→ What you will do: Give the number of lines in the following entries that contain the word "ntddk", with nothing added.

Source texts of formatted documents:
=======

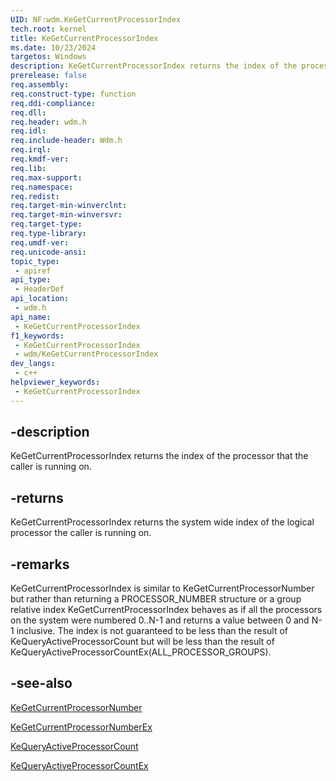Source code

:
 ```yaml
---
UID: NF:wdm.KeGetCurrentProcessorIndex
tech.root: kernel
title: KeGetCurrentProcessorIndex
ms.date: 10/23/2024
targetos: Windows
description: KeGetCurrentProcessorIndex returns the index of the processor that the caller is running on.
prerelease: false
req.assembly: 
req.construct-type: function
req.ddi-compliance: 
req.dll:
req.header: wdm.h
req.idl: 
req.include-header: Wdm.h
req.irql:
req.kmdf-ver: 
req.lib:
req.max-support: 
req.namespace: 
req.redist: 
req.target-min-winverclnt:
req.target-min-winversvr: 
req.target-type: 
req.type-library: 
req.umdf-ver: 
req.unicode-ansi: 
topic_type:
 - apiref
api_type:
 - HeaderDef
api_location:
 - wdm.h
api_name:
 - KeGetCurrentProcessorIndex
f1_keywords:
 - KeGetCurrentProcessorIndex
 - wdm/KeGetCurrentProcessorIndex
dev_langs:
 - c++
helpviewer_keywords:
 - KeGetCurrentProcessorIndex
---
```


## -description

KeGetCurrentProcessorIndex returns the index of the processor that the caller is running on.

## -returns

KeGetCurrentProcessorIndex returns the system wide index of the logical processor the caller is running on.

## -remarks

KeGetCurrentProcessorIndex is similar to KeGetCurrentProcessorNumber but rather than returning a PROCESSOR_NUMBER structure or a group relative index KeGetCurrentProcessorIndex behaves as if all the processors on the system were numbered 0..N-1 and returns a value between 0 and N-1 inclusive. The index is not guaranteed to be less than the result of KeQueryActiveProcessorCount but will be less than the result of KeQueryActiveProcessorCountEx(ALL_PROCESSOR_GROUPS).

## -see-also

[KeGetCurrentProcessorNumber](windows-hardware/drivers/ddi/ntddk/nf-ntddk-kegetcurrentprocessornumber)

[KeGetCurrentProcessorNumberEx](windows-hardware/drivers/ddi/ntddk/nf-ntddk-kegetcurrentprocessornumberex)

[KeQueryActiveProcessorCount](windows-hardware/drivers/ddi/wdm/nf-wdm-kequeryactiveprocessorcount)

[KeQueryActiveProcessorCountEx](windows-hardware/drivers/ddi/ntddk/nf-ntddk-kequeryactiveprocessorcountex)
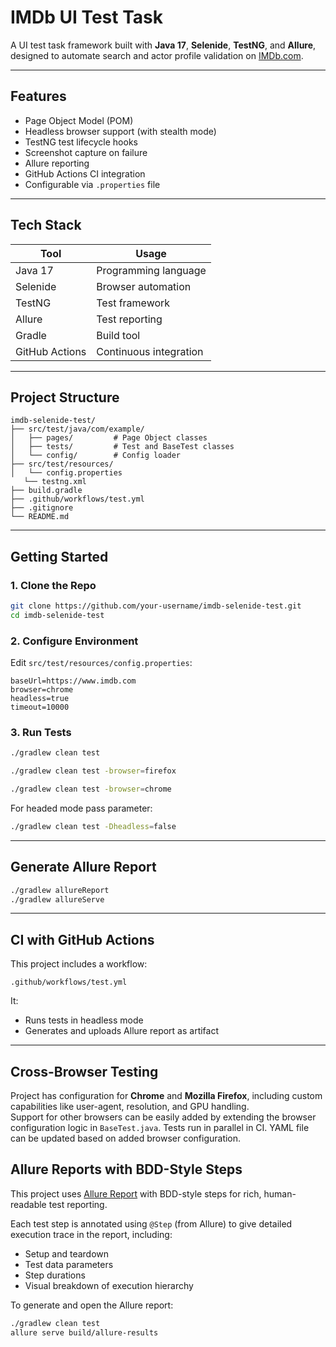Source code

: # IMDb UI Test Task

A UI test task framework built with **Java 17**, **Selenide**, **TestNG**, and **Allure**, designed to automate search and actor profile validation on [IMDb.com](https://www.imdb.com).

---

## Features

-  Page Object Model (POM)
-  Headless browser support (with stealth mode)
-  TestNG test lifecycle hooks
-  Screenshot capture on failure
-  Allure reporting
-  GitHub Actions CI integration
-  Configurable via `.properties` file

---

##  Tech Stack

| Tool         | Usage                          |
|--------------|--------------------------------|
| Java 17      | Programming language            |
| Selenide     | Browser automation |
| TestNG       | Test framework                  |
| Allure       | Test reporting                  |
| Gradle       | Build tool                      |
| GitHub Actions | Continuous integration       |

---

##  Project Structure

```
imdb-selenide-test/
├── src/test/java/com/example/
│   ├── pages/         # Page Object classes
│   ├── tests/         # Test and BaseTest classes
│   └── config/        # Config loader
├── src/test/resources/
│   └── config.properties
   └── testng.xml
├── build.gradle
├── .github/workflows/test.yml
├── .gitignore
└── README.md
```

---

## Getting Started

### 1. Clone the Repo

```bash
git clone https://github.com/your-username/imdb-selenide-test.git
cd imdb-selenide-test
```

### 2. Configure Environment

Edit `src/test/resources/config.properties`:

```properties
baseUrl=https://www.imdb.com
browser=chrome
headless=true
timeout=10000
```

### 3. Run Tests

```bash
./gradlew clean test
```
```bash
./gradlew clean test -browser=firefox
```
```bash
./gradlew clean test -browser=chrome
```
For headed mode pass parameter:
```bash
./gradlew clean test -Dheadless=false
```
---
##  Generate Allure Report

```bash
./gradlew allureReport
./gradlew allureServe
```

---

##  CI with GitHub Actions

This project includes a workflow:
```
.github/workflows/test.yml
```

It:
- Runs tests in headless mode
- Generates and uploads Allure report as artifact

---

## Cross-Browser Testing

Project has configuration for **Chrome** and **Mozilla Firefox**, including custom capabilities like user-agent, resolution, and GPU handling.  
Support for other browsers can be easily added by extending the browser configuration logic in `BaseTest.java`. Tests run in parallel in CI.
YAML file can be updated based on added browser configuration.
##  Allure Reports with BDD-Style Steps

This project uses [Allure Report](https://docs.qameta.io/allure/) with BDD-style steps for rich, human-readable test reporting.

Each test step is annotated using `@Step` (from Allure) to give detailed execution trace in the report, including:
- Setup and teardown
- Test data parameters
- Step durations
- Visual breakdown of execution hierarchy


To generate and open the Allure report:

```bash
./gradlew clean test
allure serve build/allure-results
```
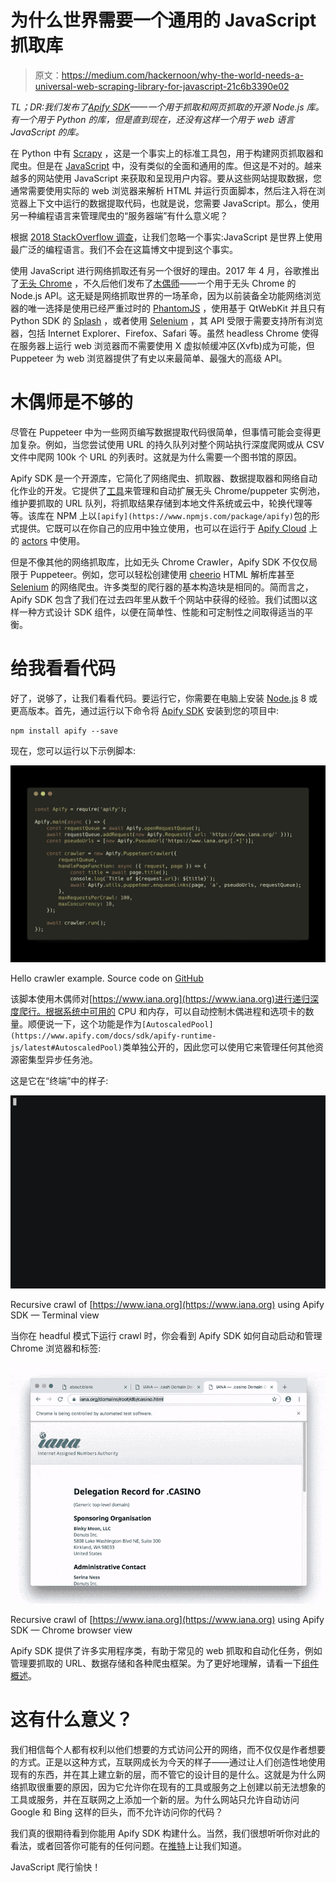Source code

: # 为什么世界需要一个通用的 JavaScript 抓取库

> 原文：<https://medium.com/hackernoon/why-the-world-needs-a-universal-web-scraping-library-for-javascript-21c6b3390e02>

*TL；DR:我们发布了*[*Apify SDK*](https://github.com/apifytech/apify-js)*——一个用于抓取和网页抓取的开源 Node.js 库。有一个用于 Python 的库，但是直到现在，还没有这样一个用于 web 语言 JavaScript 的库。*

在 Python 中有 [Scrapy](https://scrapy.org/) ，这是一个事实上的标准工具包，用于构建网页抓取器和爬虫。但是在 [JavaScript](https://hackernoon.com/tagged/javascript) 中，没有类似的全面和通用的库。但这是不对的。越来越多的网站使用 JavaScript 来获取和呈现用户内容。要从这些网站提取数据，您通常需要使用实际的 web 浏览器来解析 HTML 并运行页面脚本，然后注入将在浏览器上下文中运行的数据提取代码，也就是说，您需要 JavaScript。那么，使用另一种编程语言来管理爬虫的“服务器端”有什么意义呢？

根据 [2018 StackOverflow 调查](https://insights.stackoverflow.com/survey/2018#most-popular-technologies)，让我们忽略一个事实:JavaScript 是世界上使用最广泛的编程语言。我们不会在这篇博文中提到这个事实。

使用 JavaScript 进行网络抓取还有另一个很好的理由。2017 年 4 月，谷歌推出了[无头 Chrome](https://developers.google.com/web/updates/2017/04/headless-chrome) ，不久后他们发布了[木偶师](https://github.com/GoogleChrome/puppeteer)——一个用于无头 Chrome 的 Node.js API。这无疑是网络抓取世界的一场革命，因为以前装备全功能网络浏览器的唯一选择是使用已经严重过时的 [PhantomJS](http://phantomjs.org/) ，使用基于 QtWebKit 并且只有 Python SDK 的 [Splash](https://github.com/scrapinghub/splash) ，或者使用 [Selenium](https://www.seleniumhq.org/) ，其 API 受限于需要支持所有浏览器，包括 Internet Explorer、Firefox、Safari 等。虽然 headless Chrome 使得在服务器上运行 web 浏览器而不需要使用 X 虚拟帧缓冲区(Xvfb)成为可能，但 Puppeteer 为 web 浏览器提供了有史以来最简单、最强大的高级 API。

# 木偶师是不够的

尽管在 Puppeteer 中为一些网页编写数据提取代码很简单，但事情可能会变得更加复杂。例如，当您尝试使用 URL 的持久队列对整个网站执行深度爬网或从 CSV 文件中爬网 100k 个 URL 的列表时。这就是为什么需要一个图书馆的原因。

Apify SDK 是一个开源库，它简化了网络爬虫、抓取器、数据提取器和网络自动化作业的开发。它提供了[工具](https://hackernoon.com/tagged/tools)来管理和自动扩展无头 Chrome/puppeter 实例池，维护要抓取的 URL 队列，将抓取结果存储到本地文件系统或云中，轮换代理等等。该库在 NPM 上以`[apify](https://www.npmjs.com/package/apify)`包的形式提供。它既可以在你自己的应用中独立使用，也可以在运行于 [Apify Cloud](https://www.apify.com/) 上的 [actors](https://www.apify.com/docs/actor) 中使用。

但是不像其他的网络抓取库，比如无头 Chrome Crawler，Apify SDK 不仅仅局限于 Puppeteer。例如，您可以轻松创建使用 [cheerio](https://www.npmjs.com/package/cheerio) HTML 解析库甚至 [Selenium](https://www.seleniumhq.org/) 的网络爬虫。许多类型的爬行器的基本构造块是相同的。简而言之，Apify SDK 包含了我们在过去四年里从数千个网站中获得的经验。我们试图以这样一种方式设计 SDK 组件，以便在简单性、性能和可定制性之间取得适当的平衡。

# 给我看看代码

好了，说够了，让我们看看代码。要运行它，你需要在电脑上安装 [Node.js](https://nodejs.org/) 8 或更高版本。首先，通过运行以下命令将 [Apify SDK](https://github.com/apifytech/apify-js) 安装到您的项目中:

```
npm install apify --save
```

现在，您可以运行以下示例脚本:

![](img/24b44904fdc44bcd23fd60a316f003c9.png)

Hello crawler example. Source code on [GitHub](https://gist.github.com/jancurn/3cc2f1c4c61ab2c99315d44147cfc071)

该脚本使用木偶师对[https://www.iana.org](https://www.iana.org)进行递归深度爬行。根据系统中可用的 CPU 和内存，可以自动控制木偶进程和选项卡的数量。顺便说一下，这个功能是作为`[AutoscaledPool](https://www.apify.com/docs/sdk/apify-runtime-js/latest#AutoscaledPool)`类单独公开的，因此您可以使用它来管理任何其他资源密集型异步任务池。

这是它在“终端”中的样子:

![](img/94339242003bb2ced7e2025595785760.png)

Recursive crawl of [https://www.iana.org](https://www.iana.org) using Apify SDK — Terminal view

当你在 headful 模式下运行 crawl 时，你会看到 Apify SDK 如何自动启动和管理 Chrome 浏览器和标签:

![](img/4a013847ccfe136bb7f4b0a3cb29bb45.png)

Recursive crawl of [https://www.iana.org](https://www.iana.org) using Apify SDK — Chrome browser view

Apify SDK 提供了许多实用程序类，有助于常见的 web 抓取和自动化任务，例如管理要抓取的 URL、数据存储和各种爬虫框架。为了更好地理解，请看一下[组件概述](https://github.com/apifytech/apify-js#overview)。

# 这有什么意义？

我们相信每个人都有权利以他们想要的方式访问公开的网络，而不仅仅是作者想要的方式。正是以这种方式，互联网成长为今天的样子——通过让人们创造性地使用现有的东西，并在其上建立新的层，而不管它的设计目的是什么。这就是为什么网络抓取很重要的原因，因为它允许你在现有的工具或服务之上创建以前无法想象的工具或服务，并在互联网之上添加一个新的层。为什么网站只允许自动访问 Google 和 Bing 这样的巨头，而不允许访问你的代码？

我们真的很期待看到你能用 Apify SDK 构建什么。当然，我们很想听听你对此的看法，或者回答你可能有的任何问题。在[推特](https://twitter.com/apify)上让我们知道。

JavaScript 爬行愉快！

=======

→ Exercise solution: 3